El Heraldo
El resguardo kankuamo, ubicado al norte de Valledupar, agrupa a unos 15 mil indígenas que luchan por recuperar su identidad cultural. EL HERALDO
Cesar

Los kankuamos se debaten entre la web y la mochila

Este pueblo, que comparte territorio en la Sierra Nevada con los arhuacos, oguis y wiwas, ha sido el más afectado por la aculturación. Iniciaron cruzada por rescatar su lengua y costumbres.

De los cuatro pueblos indígenas de la Sierra Nevada de Santa Marta, arhuacos, koguis, wiwas y kankuamo, este último con unos 15.000 habitantes, ha sido el más afectado por la incursión de otras culturas.

 

Ya no visten con su indumentaria propia, tampoco conservan su lengua y hay una diversidad de credos. Sus costumbres han cambiado con la invasión de colonos en sus territorios.

Pero a pesar de estos golpes a su identidad, se resisten a perderla. Estos nativos que habitan en la vertiente oriental al pie del macizo, entre los ríos Badillo y Guatapurí, teniendo como capital el corregimiento de Atánquez, han iniciado toda una cruzada para luchar por su conservación y supervivencia cultural.

La elaboración de las mochilas es una tradición que se mantiene y busca perpetuarse con las nuevas generaciones.

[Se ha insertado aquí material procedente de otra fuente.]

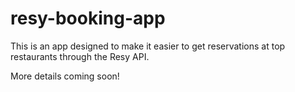 # resy-booking-app 
This is an app designed to make it easier to get reservations at top restaurants through the Resy API.

More details coming soon!
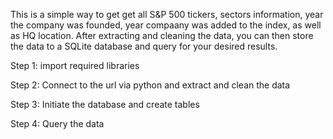 This is a simple way to get get all S&P 500 tickers, sectors information, year the company was founded, year compaany was added to the index, as well as HQ location. After extracting and cleaning the data, you can then store the data to a SQLite database and query for your desired results.

Step 1: import required libraries

Step 2: Connect to the url via python and extract and clean the data

Step 3: Initiate the database and create tables 

Step 4: Query the data
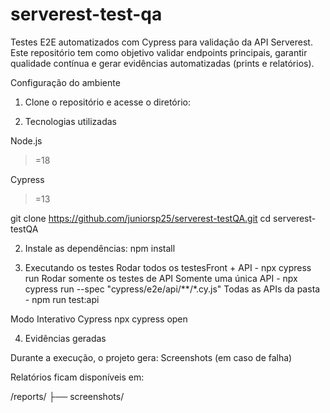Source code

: # serverest-test-qa
Testes E2E automatizados com Cypress para validação da API Serverest.
Este repositório tem como objetivo validar endpoints principais, garantir qualidade contínua e gerar evidências automatizadas (prints e relatórios).

Configuração do ambiente
1. Clone o repositório e acesse o diretório:

2. Tecnologias utilizadas

Node.js
 >=18

Cypress
 >=13

git clone https://github.com/juniorsp25/serverest-testQA.git
cd serverest-testQA

2. Instale as dependências:
npm install

3. Executando os testes
Rodar todos os testesFront + API - npx cypress run
Rodar somente os testes de API
 Somente uma única API - npx cypress run --spec "cypress/e2e/api/**/*.cy.js"
Todas as APIs da pasta - npm run test:api

Modo Interativo Cypress 
npx cypress open 

4. Evidências geradas

Durante a execução, o projeto gera:
Screenshots (em caso de falha)

Relatórios ficam disponíveis em:

/reports/
  ├── screenshots/
 



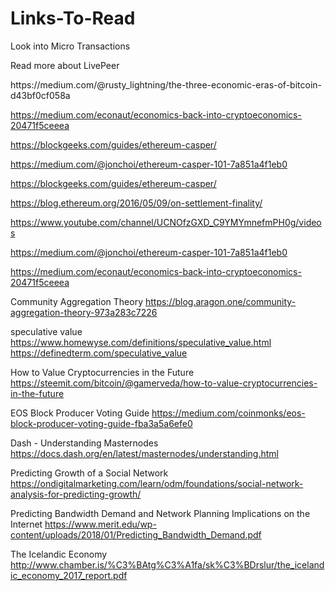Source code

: # Links-To-Read
<p>
  Look into Micro Transactions
<p>
  Read more about LivePeer
<p>
https://medium.com/@rusty_lightning/the-three-economic-eras-of-bitcoin-d43bf0cf058a
  
https://medium.com/econaut/economics-back-into-cryptoeconomics-20471f5ceeea

https://blockgeeks.com/guides/ethereum-casper/

https://medium.com/@jonchoi/ethereum-casper-101-7a851a4f1eb0

https://blockgeeks.com/guides/ethereum-casper/

https://blog.ethereum.org/2016/05/09/on-settlement-finality/

https://www.youtube.com/channel/UCNOfzGXD_C9YMYmnefmPH0g/videos

https://medium.com/@jonchoi/ethereum-casper-101-7a851a4f1eb0

https://medium.com/econaut/economics-back-into-cryptoeconomics-20471f5ceeea

Community Aggregation Theory
https://blog.aragon.one/community-aggregation-theory-973a283c7226

speculative value
https://www.homewyse.com/definitions/speculative_value.html
https://definedterm.com/speculative_value

How to Value Cryptocurrencies in the Future
https://steemit.com/bitcoin/@gamerveda/how-to-value-cryptocurrencies-in-the-future

EOS Block Producer Voting Guide
https://medium.com/coinmonks/eos-block-producer-voting-guide-fba3a5a6efe0

Dash - Understanding Masternodes
https://docs.dash.org/en/latest/masternodes/understanding.html

Predicting Growth of a Social Network
https://ondigitalmarketing.com/learn/odm/foundations/social-network-analysis-for-predicting-growth/

Predicting Bandwidth Demand and Network Planning Implications on the Internet
https://www.merit.edu/wp-content/uploads/2018/01/Predicting_Bandwidth_Demand.pdf

The Icelandic Economy
http://www.chamber.is/%C3%BAtg%C3%A1fa/sk%C3%BDrslur/the_icelandic_economy_2017_report.pdf


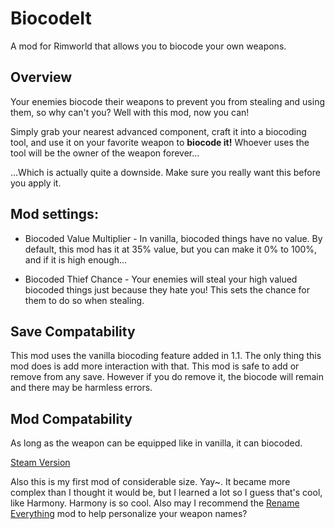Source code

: # BiocodeIt
A mod for Rimworld that allows you to biocode your own weapons.
## Overview
Your enemies biocode their weapons to prevent you from stealing and using them, so why can't you? Well with this mod, now you can!

Simply grab your nearest advanced component, craft it into a biocoding tool, and use it on your favorite weapon to **biocode it!** Whoever uses the tool will be the owner of the weapon forever...

...Which is actually quite a downside. Make sure you really want this before you apply it.

## Mod settings:
* Biocoded Value Multiplier - In vanilla, biocoded things have no value. By default, this mod has it at 35% value, but you can make it 0% to 100%, and if it is high enough...

* Biocoded Thief Chance - Your enemies will steal your high valued biocoded things just because they hate you! This sets the chance for them to do so when stealing.

## Save Compatability
This mod uses the vanilla biocoding feature added in 1.1. The only thing this mod does is add more interaction with that. This mod is safe to add or remove from any save. However if you do remove it, the biocode will remain and there may be harmless errors.

## Mod Compatability
As long as the weapon can be equipped like in vanilla, it can biocoded.


[Steam Version](https://steamcommunity.com/sharedfiles/filedetails/?id=2789197256)

Also this is my first mod of considerable size. Yay~. It became more complex than I thought it would be, but I learned a lot so I guess that's cool, like Harmony. Harmony is so cool. Also may I recommend the [Rename Everything](https://steamcommunity.com/sharedfiles/filedetails/?id=2561691857) mod to help personalize your weapon names?
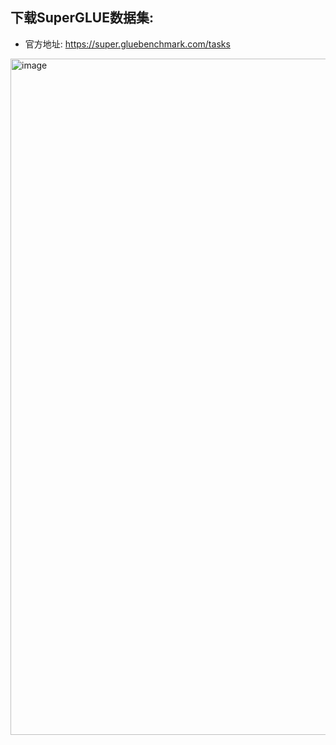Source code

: ## 下载SuperGLUE数据集:
- 官方地址: https://super.gluebenchmark.com/tasks

<img width="1082" alt="image" src="https://user-images.githubusercontent.com/56249874/149887523-01bfc0d7-e47a-48d7-a790-7ce4b87838b6.png">
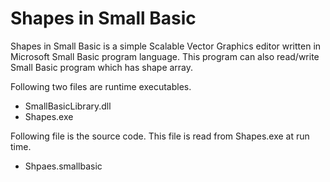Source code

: Shapes in Small Basic
=====================

Shapes in Small Basic is a simple Scalable Vector Graphics editor written in Microsoft Small Basic program language.  This program can also read/write Small Basic program which has shape array.

Following two files are runtime executables.
- SmallBasicLibrary.dll
- Shapes.exe

Following file is the source code. This file is read from Shapes.exe at run time.
- Shpaes.smallbasic
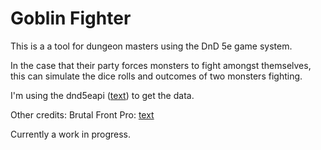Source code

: # Goblin Fighter

This is a a tool for dungeon masters using the DnD 5e game system.

In the case that their party forces monsters to fight amongst themselves, this can simulate the dice rolls and outcomes of two monsters fighting.

I'm using the dnd5eapi ([text](https://www.dnd5eapi.co/)) to get the data.

Other credits:
Brutal Front Pro: [text](https://freefonts.co/fonts/brutal-font-pro-regular)

Currently a work in progress.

Las mujeres enseñan a sus hijos y nietos a hilar la lana de oveja de manera artesanal y a tejerla para darle forma a uno de los elementos que más los identifica dentro y fuera de su resguardo.

También las fabrican con fique, conservando los colores naturales de la vegetación. Aunque es un trabajo prolongado, pues fabricar una mochila puede durar hasta tres meses, es una actividad que aún caracteriza a este pueblo. Las mujeres sentadas en los patios y puertas de sus casas, tejen durante horas, en sus espacios libres, para darle forma al artículo, y los hombres generalmente se dedican a la agricultura.

Célfida Fuentes, kankuama raizal, tiene 57 años de edad, y dice que la mochila es uno de los valores culturales que aún no se ha perdido en su pueblo. “La lana viene de las crías de ovejas en la Sierra, lo mismo que el fique que se saca de las plantas, que son elementos que nos da la misma naturaleza.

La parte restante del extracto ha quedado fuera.